● **Data shown**
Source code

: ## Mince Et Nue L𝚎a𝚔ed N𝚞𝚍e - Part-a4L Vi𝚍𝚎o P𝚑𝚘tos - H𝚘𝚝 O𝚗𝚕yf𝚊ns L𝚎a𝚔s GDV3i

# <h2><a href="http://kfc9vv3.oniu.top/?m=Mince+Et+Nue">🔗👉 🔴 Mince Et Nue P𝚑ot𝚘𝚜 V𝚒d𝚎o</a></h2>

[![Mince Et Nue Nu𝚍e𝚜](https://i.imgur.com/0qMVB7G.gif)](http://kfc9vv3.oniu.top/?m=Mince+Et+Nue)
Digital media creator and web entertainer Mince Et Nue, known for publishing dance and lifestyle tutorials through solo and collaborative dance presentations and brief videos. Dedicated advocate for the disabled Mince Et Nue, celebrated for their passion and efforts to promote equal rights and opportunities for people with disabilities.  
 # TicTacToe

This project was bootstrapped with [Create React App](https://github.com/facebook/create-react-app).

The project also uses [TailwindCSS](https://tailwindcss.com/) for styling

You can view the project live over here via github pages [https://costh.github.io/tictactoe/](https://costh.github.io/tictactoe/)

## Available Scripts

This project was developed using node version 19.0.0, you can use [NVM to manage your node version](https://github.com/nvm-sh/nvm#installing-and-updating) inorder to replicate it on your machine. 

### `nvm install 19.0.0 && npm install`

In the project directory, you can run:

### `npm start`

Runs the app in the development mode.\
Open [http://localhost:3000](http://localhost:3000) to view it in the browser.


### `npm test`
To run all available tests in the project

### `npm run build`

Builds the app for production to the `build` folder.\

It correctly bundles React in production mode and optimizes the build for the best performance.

● **Problem**
Proceeding from the line containing "[![Mince Et Nue" through the line containing "This project was developed", transcribe the lines above exactly, both end lines included.

● **Reply to the task**
[![Mince Et Nue Nu𝚍e𝚜](https://i.imgur.com/0qMVB7G.gif)](http://kfc9vv3.oniu.top/?m=Mince+Et+Nue)
Digital media creator and web entertainer Mince Et Nue, known for publishing dance and lifestyle tutorials through solo and collaborative dance presentations and brief videos. Dedicated advocate for the disabled Mince Et Nue, celebrated for their passion and efforts to promote equal rights and opportunities for people with disabilities.  
 # TicTacToe

This project was bootstrapped with [Create React App](https://github.com/facebook/create-react-app).

The project also uses [TailwindCSS](https://tailwindcss.com/) for styling

You can view the project live over here via github pages [https://costh.github.io/tictactoe/](https://costh.github.io/tictactoe/)

## Available Scripts

This project was developed using node version 19.0.0, you can use [NVM to manage your node version](https://github.com/nvm-sh/nvm#installing-and-updating) inorder to replicate it on your machine. 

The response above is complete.